Il 23 maggio per gli studenti della scuola secondaria di primo grado, classi 3B e 2C, e della scuola primaria, classe 4B, è stata una giornata dedicata alla riflessione sulla legalità, intesa come giustizia, lealtà e fiducia.
“Principi – scrivono
– per i quali i giudici Falcone e Borsellino hanno combattuto e dato la vita, insieme agli agenti di scorta, nel drammatico 1992, nelle stragi di Capaci, il 23 maggio, e di via D’Amelio, il 19 luglio”.

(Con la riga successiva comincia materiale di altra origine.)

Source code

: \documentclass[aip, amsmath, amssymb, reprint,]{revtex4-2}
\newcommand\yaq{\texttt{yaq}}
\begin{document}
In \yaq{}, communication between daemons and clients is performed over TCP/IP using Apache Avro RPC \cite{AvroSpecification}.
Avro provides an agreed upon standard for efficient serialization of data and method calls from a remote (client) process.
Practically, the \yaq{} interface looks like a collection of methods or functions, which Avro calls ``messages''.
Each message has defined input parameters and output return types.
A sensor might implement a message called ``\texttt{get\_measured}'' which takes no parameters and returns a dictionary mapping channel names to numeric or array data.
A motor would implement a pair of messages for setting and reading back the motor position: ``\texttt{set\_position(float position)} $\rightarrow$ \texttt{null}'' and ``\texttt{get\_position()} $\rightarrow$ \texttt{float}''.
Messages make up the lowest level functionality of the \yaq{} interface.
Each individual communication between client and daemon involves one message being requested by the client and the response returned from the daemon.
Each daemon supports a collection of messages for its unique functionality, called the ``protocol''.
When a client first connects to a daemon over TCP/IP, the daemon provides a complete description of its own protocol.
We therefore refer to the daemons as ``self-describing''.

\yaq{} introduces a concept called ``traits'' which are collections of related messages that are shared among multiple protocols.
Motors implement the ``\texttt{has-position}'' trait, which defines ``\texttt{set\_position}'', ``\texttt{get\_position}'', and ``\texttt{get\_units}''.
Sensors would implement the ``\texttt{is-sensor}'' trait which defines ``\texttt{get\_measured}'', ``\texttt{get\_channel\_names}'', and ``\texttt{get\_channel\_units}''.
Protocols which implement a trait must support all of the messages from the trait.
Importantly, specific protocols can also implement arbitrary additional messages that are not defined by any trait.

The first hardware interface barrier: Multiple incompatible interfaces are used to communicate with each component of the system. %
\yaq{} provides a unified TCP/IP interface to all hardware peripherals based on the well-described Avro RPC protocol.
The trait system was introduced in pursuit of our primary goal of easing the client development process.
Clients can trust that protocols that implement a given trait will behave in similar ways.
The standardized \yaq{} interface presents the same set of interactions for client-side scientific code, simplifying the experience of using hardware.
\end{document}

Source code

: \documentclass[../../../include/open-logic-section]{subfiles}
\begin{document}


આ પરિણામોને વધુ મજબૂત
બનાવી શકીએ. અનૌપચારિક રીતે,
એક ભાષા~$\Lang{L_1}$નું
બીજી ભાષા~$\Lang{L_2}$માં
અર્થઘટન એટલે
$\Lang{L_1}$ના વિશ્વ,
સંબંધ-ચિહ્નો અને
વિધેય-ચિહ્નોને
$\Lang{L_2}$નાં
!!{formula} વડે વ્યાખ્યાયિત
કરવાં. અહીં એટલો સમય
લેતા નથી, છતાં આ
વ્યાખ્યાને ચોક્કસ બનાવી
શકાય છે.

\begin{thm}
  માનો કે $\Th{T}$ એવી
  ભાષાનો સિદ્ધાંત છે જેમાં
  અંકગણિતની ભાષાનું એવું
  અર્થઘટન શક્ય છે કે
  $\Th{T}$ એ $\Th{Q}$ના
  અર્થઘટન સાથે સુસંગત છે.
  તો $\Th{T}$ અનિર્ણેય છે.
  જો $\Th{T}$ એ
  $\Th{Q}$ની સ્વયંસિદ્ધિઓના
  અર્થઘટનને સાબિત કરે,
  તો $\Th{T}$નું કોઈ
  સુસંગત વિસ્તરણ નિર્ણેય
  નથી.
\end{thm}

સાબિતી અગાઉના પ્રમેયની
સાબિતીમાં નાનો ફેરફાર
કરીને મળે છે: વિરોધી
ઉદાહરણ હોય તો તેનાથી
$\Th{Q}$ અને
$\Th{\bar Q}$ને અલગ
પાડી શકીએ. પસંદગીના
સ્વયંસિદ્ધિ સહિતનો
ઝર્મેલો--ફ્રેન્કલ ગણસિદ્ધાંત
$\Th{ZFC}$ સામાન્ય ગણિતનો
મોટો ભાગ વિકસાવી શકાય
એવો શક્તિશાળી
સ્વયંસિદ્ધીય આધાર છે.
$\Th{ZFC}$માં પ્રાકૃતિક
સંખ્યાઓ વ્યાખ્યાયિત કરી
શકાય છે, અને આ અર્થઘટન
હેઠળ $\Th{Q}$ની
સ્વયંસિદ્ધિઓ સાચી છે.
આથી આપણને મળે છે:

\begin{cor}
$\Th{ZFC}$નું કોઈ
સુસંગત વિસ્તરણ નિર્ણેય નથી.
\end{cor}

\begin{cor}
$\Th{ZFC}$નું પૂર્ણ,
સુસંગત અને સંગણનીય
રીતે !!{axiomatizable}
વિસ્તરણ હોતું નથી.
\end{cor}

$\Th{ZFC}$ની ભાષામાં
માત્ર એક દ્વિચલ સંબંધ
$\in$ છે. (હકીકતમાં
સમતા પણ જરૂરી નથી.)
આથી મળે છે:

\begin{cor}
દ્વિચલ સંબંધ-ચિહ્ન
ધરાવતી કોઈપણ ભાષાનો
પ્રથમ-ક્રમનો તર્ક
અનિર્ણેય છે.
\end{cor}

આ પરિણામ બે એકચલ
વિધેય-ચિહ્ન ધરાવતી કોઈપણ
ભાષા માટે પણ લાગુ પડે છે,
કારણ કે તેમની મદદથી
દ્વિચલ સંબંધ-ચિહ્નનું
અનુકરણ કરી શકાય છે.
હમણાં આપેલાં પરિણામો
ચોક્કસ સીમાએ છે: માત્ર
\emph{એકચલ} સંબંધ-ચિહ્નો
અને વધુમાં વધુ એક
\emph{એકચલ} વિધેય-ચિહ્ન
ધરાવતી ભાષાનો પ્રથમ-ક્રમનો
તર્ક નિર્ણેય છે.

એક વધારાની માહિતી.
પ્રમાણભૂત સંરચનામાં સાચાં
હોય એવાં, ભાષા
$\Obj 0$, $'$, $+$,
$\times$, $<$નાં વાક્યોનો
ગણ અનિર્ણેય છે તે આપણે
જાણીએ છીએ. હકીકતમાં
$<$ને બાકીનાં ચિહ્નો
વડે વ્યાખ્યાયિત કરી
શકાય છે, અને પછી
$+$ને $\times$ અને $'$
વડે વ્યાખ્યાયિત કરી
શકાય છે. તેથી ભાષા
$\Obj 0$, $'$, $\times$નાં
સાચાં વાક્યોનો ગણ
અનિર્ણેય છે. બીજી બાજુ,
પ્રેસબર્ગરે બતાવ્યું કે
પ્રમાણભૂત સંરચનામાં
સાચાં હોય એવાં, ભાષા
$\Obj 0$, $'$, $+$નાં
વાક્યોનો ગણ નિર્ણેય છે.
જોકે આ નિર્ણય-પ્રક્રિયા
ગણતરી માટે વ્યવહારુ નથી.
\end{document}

I ragazzi, guidati dalla professoressa Di Palma, con striscioni, cartelloni e un video, visualizzabile nella pagina Facebook dell’ I.C.2 Sora, hanno ribadito il profondo valore della legalità.
“Un valore – spiegano
– che ci dovrebbe spingere a non dimenticare tutto quello che quei grandi uomini, diventati simbolo della nostra storia, ci hanno insegnato. Il male fa parte dell’uomo, senza il male non potrebbe esserci il bene, chi però sceglie come punto di riferimento, il male, l’odio, la cattiveria, sceglie volutamente di dimenticare gli ideali di onestà, tolleranza e rispetto. Chi invece appoggia questi ideali, anche solo avendo fiducia in essi, sta lottando per quella piccola parola che può salvare un mondo: la legalità”.